ダーク・ファンタジー小説
- Re: 格安ワケあり物件「ダンジェハウス」 ( No.2 )
- 日時: 2019/01/25 12:56
- 名前: 名取 (ID: u/mfVk0T)
「リベルテ!いいもんが出来たぞ!お?お前さん誰だ?」
無精髭のタバコを口にくわえた三十代後半ぐらいの白衣を着たオジサンは白衣の内側はハワイシャツに短パンでガニ股で階段を降りてきて俺を見る。
「あ、初めまして!今日から使用人として働かせていただく森本浩平です。
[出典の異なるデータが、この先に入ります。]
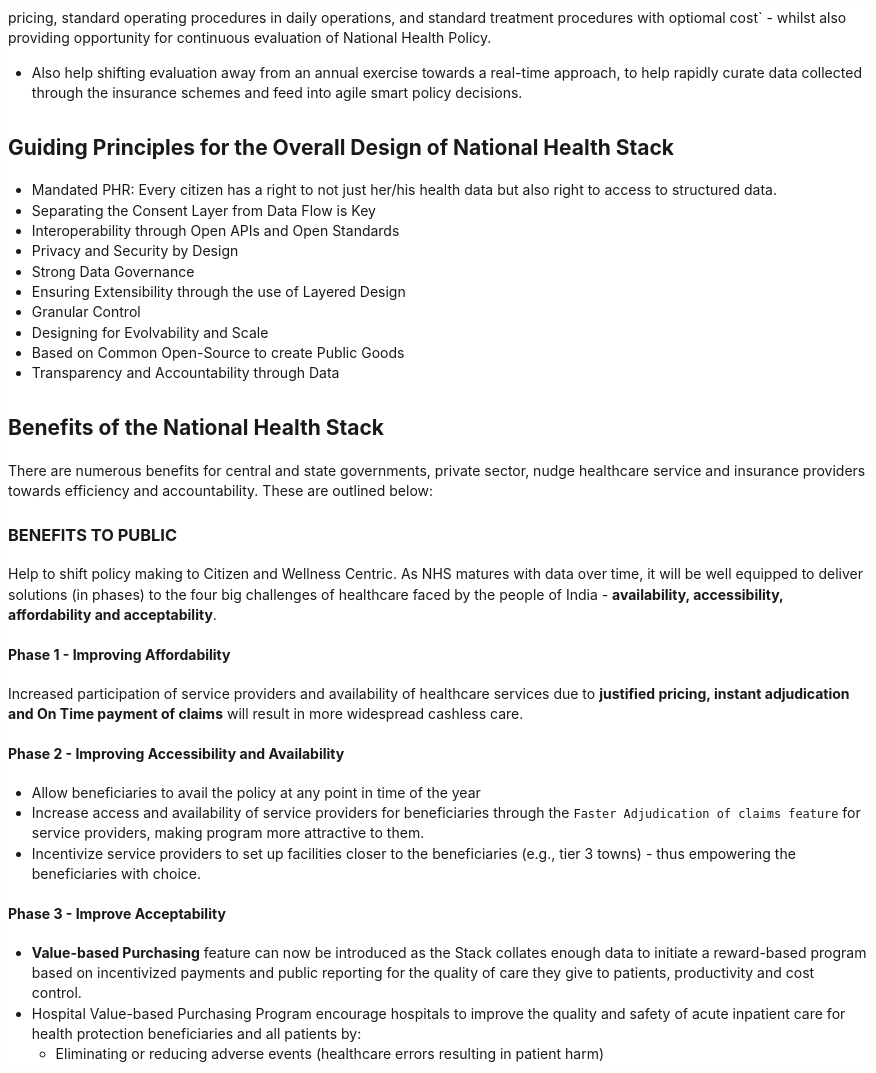 pricing, standard operating procedures in daily operations, and standard treatment procedures with optiomal cost` - whilst
also providing opportunity for continuous evaluation of National Health Policy.
* Also help shifting evaluation away from an annual exercise towards a real-time approach, to help rapidly curate data
collected through the insurance schemes and feed into agile smart policy decisions.

## Guiding Principles for the Overall Design of National Health Stack
* Mandated PHR: Every citizen has a right to not just her/his health data but also right to access to structured data.
* Separating the Consent Layer from Data Flow is Key
* Interoperability through Open APIs and Open Standards
* Privacy and Security by Design
* Strong Data Governance
* Ensuring Extensibility through the use of Layered Design
* Granular Control
* Designing for Evolvability and Scale
* Based on Common Open-Source to create Public Goods
* Transparency and Accountability through Data

## Benefits of the National Health Stack
There are numerous benefits for central and state governments, private sector, nudge healthcare service and insurance
providers towards efficiency and accountability. These are outlined below:

### BENEFITS TO PUBLIC
Help to shift policy making to Citizen and Wellness Centric. As NHS matures with data over time, it will be well
equipped to deliver solutions (in phases) to the four big challenges of healthcare faced by the people of India - 
**availability, accessibility, affordability and acceptability**.

#### Phase 1 - Improving Affordability
Increased participation of service providers and availability of healthcare services due to **justified pricing, 
instant adjudication and On Time payment of claims** will result in more widespread cashless care.
#### Phase 2 - Improving Accessibility and Availability
* Allow beneficiaries to avail the policy at any point in time of the year
* Increase access and availability of service providers for beneficiaries through the `Faster Adjudication of claims feature`
for service providers, making program more attractive to them.
* Incentivize service providers to set up facilities closer to the beneficiaries (e.g., tier 3 towns) - thus empowering
the beneficiaries with choice.
#### Phase 3 - Improve Acceptability
* **Value-based Purchasing** feature can now be introduced as the Stack collates enough data to initiate a reward-based
program based on incentivized payments and public reporting for the quality of care they give to patients, productivity
and cost control.
* Hospital Value-based Purchasing Program encourage hospitals to improve the quality and safety of acute inpatient care
for health protection beneficiaries and all patients by:
  - Eliminating or reducing adverse events (healthcare errors resulting in patient harm)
よろしくお願いします」
「おう、そうか…ああ!そうか!オマエか!なるほどな!」
何か思い出してくれたようで先程までの疑いの眼差しを無くし愉しそうに肩を組んでくる。今度は俺が疑いの眼差しを向ける番だった。
「オレァ、サルってんだ、そっちに居るのがヘレス。どうせ自己紹介してねんだろォ?」
「……。」
無精髭のオジサンは金髪色黒イケメンを指差して紹介してくれた。からかうように笑いながらヘレスさんと話をしようとしてるが、ヘレスさんは聞こえてないのか返事をせず牛乳パックを冷蔵庫へ戻す。
「紹介ありがとうございます、あの俺の部屋ってどこですかね?」
キャリーバッグに視線をやって聞いてみれば思い出したように「ああ」と言ってサルさんの隣の部屋を指差した。またお辞儀をして部屋に荷物を運ぼうとすると、急に真剣な顔付きになったサルさんは荷物を置いたら降りてくるように言った。
言われた通り荷物を置いたら一階に降りて、ソファに座るように促された為サルさんと向き合う形で座った。いつの間にかへレスさんは居なくてダイニングには俺とサルさんだけだ。サルさんは口を開いた。
「ここに住むからにはルールってもんが二つあってな?」
「…はい」
「一つは、ここの住人の個人情報を他者に話さない。他言無用だ」
「…はい」
「もう一つは、ここでは偽名を使ってもらう」
「偽名、ですか?」
「そうだ。ここの名前は何となっていたか見たか?」
「はい。名取となっていました」
「ああ。だから苗字は全員名取、名前はあだ名をつけて生活する」
「え、ええー!?」
「それがこの住人としての掟だ、出来ないなら即刻出て行って」
「ああー!分かりました、分かりました!守ります」
「よし。なら今日からオマエさんはラビートだ」
「ラビート…」
「おう、よろしくな、ラビート」
「はい!よろしくお願いします!サルさん」
右手を伸ばしてきたサルさんと握手をして元気よく言えば「サルでいいよバカタレ」と頭を軽く叩かれた。痛くはなかったけど驚いて予想できない行動に少し怖いなと思った。
あと二人の住人をサルが教えてくれた。
一人はリベルテ、妙な眼鏡をかけているが絶対に取るな。とのこと。
もう一人はルキ、昼間は部屋から出ないが夜ならウロウロしてるはずだから、挨拶は夜にしろ。とのこと。
今日は、家事は済ませてあるからゆっくり休んでいいと言われ、お言葉に甘えることにした。
俺は夜までダイニングで待つことにした。